According to the Chicago Fed National Activity Index, April economic activity increased from March. This is the first increase after three consecutive declines. Here are the opening paragraphs from the report:
Led by improvements in production-related indicators, the Chicago Fed National Activity Index (CFNAI) rose to +0.11 in April from –0.44 in March. Of the four broad categories of indicators that make up the index, only the production and income category and sales, orders, and inventories category improved from March and made a positive contribution in April.
The index’s three-month moving average, CFNAI-MA3, ticked down to –0.06 in April from +0.02 in March, falling below zero for the first time since November 2011. April’s CFNAI-MA3 suggests that growth in national economic activity was near its historical trend. The economic growth reflected in this level of the CFNAI-MA3 suggests subdued inflationary pressure from economic activity over the coming year.
The CFNAI Diffusion Index also moved lower in April, declining to +0.10 from +0.19 in the previous month. Forty-five of the 85 individual indicators made positive contributions to the CFNAI in April, while 40 made negative contributions. Forty-six indicators improved from March to April, while 37 indicators deteriorated and two were unchanged. Of the indicators that improved, thirteen made negative contributions. [Download PDF News Release]
The Chicago Fed's National Activity Index (CFNAI) is a monthly indicator designed to gauge overall economic activity and related inflationary pressure. It is a composite of 85 monthly indicators as explained in this background PDF file on the Chicago Fed's website.
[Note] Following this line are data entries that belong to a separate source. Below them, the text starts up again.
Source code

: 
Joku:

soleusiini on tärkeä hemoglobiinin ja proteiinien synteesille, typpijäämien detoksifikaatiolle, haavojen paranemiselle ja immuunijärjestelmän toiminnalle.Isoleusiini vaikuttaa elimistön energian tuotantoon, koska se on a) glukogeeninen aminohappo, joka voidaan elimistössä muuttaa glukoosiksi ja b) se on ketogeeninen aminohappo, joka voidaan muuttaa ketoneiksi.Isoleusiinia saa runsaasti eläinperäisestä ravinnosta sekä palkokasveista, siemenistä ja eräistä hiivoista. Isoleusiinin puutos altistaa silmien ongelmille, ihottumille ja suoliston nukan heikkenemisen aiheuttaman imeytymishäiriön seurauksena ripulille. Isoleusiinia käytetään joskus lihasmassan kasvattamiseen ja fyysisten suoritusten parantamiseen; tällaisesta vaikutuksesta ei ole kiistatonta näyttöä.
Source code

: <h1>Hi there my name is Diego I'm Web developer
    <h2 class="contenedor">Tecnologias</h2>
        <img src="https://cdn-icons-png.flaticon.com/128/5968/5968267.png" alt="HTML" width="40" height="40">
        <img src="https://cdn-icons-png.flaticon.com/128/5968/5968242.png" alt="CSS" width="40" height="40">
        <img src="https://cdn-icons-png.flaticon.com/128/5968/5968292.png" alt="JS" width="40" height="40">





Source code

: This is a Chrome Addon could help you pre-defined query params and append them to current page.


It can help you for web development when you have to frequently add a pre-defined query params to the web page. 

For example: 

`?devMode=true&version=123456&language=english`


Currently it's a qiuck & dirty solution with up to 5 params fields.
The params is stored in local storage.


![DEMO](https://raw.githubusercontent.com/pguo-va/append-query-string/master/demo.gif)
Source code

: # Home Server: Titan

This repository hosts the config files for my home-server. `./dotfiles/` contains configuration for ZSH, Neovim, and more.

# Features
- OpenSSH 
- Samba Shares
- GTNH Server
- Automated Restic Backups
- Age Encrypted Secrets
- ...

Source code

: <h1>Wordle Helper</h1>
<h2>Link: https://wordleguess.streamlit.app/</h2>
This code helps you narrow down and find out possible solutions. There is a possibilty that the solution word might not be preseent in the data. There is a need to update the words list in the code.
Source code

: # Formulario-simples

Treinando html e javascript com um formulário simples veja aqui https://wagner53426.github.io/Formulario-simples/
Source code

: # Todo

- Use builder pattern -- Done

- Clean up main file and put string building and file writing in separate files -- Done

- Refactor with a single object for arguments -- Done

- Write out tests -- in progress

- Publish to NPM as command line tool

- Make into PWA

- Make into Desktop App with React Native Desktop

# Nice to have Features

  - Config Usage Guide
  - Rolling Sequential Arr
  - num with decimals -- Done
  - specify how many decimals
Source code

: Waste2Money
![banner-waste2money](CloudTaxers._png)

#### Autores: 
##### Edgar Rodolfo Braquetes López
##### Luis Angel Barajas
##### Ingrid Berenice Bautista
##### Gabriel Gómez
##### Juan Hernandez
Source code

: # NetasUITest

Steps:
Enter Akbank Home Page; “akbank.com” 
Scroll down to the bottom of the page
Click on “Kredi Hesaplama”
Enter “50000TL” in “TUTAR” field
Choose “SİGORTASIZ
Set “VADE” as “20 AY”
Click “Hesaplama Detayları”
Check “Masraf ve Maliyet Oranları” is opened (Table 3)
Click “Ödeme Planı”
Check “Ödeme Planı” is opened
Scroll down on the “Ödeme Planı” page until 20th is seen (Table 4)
The index is constructed so that the historical index average is zero. Postive monthly values indicate above-average growth, negative values indicate below-average growth.
The first chart below is based on the complete CFNAI historical series dating from March 1967. The red dots show the indicator itself, which is quite noisy, and the 3-month moving average (CFNAI-MA3), which is more useful as an indicator of coincident economic activity. I've also highlighted official recessions.
For a clearer look at the recent behavior of the index, here is a closeup view since 2007.
The next chart highlights the -0.7 level. The Chicago Fed explains:
When the CFNAI-MA3 value moves below -0.70 following a period of economic expansion, there is an increasing likelihood that a recession has begun. Conversely, when the CFNAI-MA3 value moves above -0.70 following a period of economic contraction, there is an increasing likelihood that a recession has ended.
With the exception of the 1973-75 recession, the -0.7 level has coincided fairly closely with recession boundaries. The 1973-75 event was perhaps an outlier because of the rapid rise of inflation following the 1973 Oil Embargo. Otherwise a cross below the -0.7 level has synchronized within a month or two of a recession start. A cross above the level has lagged recession ends by 2-4 months.
The next chart includes an overlay of GDP, which reinforces the accuracy of the CFNAI as an indicator of coincident economic activity.
Here's a chart of the CFNAI without the MA3 overlay — for the purpose of highlighting the high inter-month volatility. Consider: the index has ranged from a high 2.57 to a low of -4.78 with a average monthly change of 0.60. That's 8% of the entire index range!
Further underscoring the volatility is the roller-coaster list of CFNAI monthly headlines from 2010 forward.
As monthly chart depicts and the headline verbs reinforce, it's unwise to read very much in the data for any specific month. The 3-month moving average is the number to watch.
The Long-Term Economic Trend
In the final chart I've let Excel draw a linear regression through the CFNAI data series. The slope confirms the casual impression of the previous charts that National Activity, as a function of the 85 indicators in the index, has been declining since its inception in the late 1960s, a trend that roughly coincides with the transition from a good-producing to a post-industrial service economy in the information age.